To do:
The exercise asks you to copy every line below in which "blocks" appears.

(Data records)
┏━━

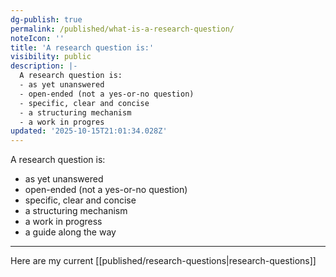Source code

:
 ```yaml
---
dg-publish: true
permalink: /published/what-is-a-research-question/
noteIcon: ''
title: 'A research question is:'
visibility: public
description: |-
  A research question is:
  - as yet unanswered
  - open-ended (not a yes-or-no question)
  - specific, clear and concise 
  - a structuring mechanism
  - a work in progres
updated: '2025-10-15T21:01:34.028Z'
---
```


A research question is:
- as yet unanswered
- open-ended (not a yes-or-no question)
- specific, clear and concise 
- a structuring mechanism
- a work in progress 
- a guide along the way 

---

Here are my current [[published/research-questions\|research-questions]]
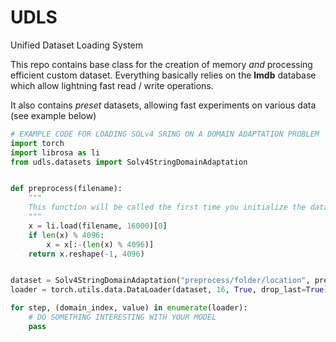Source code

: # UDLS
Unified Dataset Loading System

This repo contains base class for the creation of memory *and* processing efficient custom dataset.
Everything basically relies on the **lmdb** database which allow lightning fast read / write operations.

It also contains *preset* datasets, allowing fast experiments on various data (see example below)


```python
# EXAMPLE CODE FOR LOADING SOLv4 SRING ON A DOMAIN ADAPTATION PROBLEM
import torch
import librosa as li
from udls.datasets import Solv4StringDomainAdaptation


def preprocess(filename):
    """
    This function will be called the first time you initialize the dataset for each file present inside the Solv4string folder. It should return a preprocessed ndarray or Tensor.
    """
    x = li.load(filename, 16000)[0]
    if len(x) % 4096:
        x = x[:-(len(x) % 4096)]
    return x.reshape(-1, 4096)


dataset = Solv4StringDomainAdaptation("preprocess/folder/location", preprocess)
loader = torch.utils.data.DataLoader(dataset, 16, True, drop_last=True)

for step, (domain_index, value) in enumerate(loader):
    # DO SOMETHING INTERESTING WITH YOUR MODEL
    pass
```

┗━━
┏━━

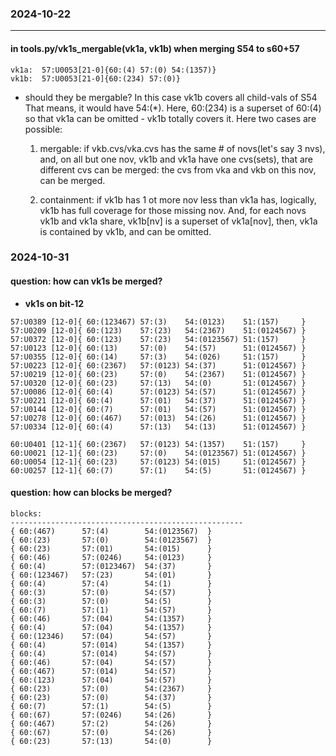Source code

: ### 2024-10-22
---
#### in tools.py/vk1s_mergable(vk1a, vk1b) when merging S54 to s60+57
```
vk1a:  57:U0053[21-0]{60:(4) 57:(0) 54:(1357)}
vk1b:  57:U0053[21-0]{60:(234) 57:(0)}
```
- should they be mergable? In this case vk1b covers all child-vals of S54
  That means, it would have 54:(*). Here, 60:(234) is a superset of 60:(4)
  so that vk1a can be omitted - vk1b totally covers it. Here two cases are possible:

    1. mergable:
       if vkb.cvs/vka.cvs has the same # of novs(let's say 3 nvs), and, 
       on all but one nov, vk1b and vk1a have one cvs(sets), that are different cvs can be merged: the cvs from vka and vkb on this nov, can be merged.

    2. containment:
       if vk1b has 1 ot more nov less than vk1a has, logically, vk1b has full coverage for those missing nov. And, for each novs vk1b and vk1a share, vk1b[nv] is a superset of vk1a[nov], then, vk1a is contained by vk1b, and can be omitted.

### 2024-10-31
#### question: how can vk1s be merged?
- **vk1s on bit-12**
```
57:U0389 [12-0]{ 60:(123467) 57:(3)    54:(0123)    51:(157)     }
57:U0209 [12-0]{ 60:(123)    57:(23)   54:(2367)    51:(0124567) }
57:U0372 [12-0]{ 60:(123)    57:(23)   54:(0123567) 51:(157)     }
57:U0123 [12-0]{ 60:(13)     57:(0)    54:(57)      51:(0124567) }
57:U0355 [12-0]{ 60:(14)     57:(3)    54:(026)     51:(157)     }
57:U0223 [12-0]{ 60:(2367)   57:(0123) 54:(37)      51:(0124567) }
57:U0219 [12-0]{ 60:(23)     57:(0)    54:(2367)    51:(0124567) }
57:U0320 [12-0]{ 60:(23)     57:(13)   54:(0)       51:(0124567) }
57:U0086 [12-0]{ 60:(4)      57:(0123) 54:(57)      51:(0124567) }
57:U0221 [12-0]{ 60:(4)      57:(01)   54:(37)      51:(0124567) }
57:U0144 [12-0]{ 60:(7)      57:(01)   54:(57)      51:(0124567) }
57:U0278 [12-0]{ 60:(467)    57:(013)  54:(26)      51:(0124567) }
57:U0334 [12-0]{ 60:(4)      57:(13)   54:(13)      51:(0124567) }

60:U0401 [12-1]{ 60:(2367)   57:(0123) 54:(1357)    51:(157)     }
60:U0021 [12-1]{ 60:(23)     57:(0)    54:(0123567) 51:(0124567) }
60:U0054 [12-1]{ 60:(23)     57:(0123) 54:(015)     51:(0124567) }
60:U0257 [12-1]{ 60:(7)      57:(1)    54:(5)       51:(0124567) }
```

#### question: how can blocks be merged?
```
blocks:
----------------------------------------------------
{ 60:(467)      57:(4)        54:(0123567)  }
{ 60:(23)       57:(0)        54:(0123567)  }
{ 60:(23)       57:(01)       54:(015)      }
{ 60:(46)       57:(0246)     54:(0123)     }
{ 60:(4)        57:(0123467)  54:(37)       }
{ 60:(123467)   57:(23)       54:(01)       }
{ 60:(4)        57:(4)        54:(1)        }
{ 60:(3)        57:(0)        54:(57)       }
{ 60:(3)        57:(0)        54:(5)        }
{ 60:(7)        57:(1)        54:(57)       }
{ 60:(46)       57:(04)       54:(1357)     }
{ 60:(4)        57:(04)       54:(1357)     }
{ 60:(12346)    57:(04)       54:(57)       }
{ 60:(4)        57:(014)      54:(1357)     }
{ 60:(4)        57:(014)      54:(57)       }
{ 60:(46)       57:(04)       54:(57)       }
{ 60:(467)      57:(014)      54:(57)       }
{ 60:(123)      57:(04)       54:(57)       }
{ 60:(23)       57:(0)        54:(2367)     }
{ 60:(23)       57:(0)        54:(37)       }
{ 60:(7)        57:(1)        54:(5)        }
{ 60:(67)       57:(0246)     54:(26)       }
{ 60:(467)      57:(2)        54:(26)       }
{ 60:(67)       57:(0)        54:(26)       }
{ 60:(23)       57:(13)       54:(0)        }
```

┗━━
┏━━

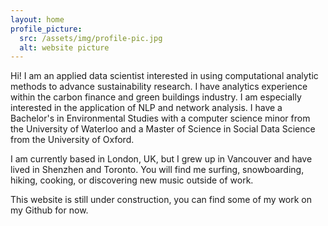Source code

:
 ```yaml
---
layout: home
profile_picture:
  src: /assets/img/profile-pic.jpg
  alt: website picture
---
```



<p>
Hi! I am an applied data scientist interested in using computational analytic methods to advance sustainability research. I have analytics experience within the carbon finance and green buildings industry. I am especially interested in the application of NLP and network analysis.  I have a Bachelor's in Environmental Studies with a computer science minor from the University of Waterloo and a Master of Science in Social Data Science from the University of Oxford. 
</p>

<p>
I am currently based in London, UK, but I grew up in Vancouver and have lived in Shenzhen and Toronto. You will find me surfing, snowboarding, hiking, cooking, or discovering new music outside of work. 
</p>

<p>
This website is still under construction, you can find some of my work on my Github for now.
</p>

┗━━

Finished task:
#### question: how can blocks be merged?
blocks:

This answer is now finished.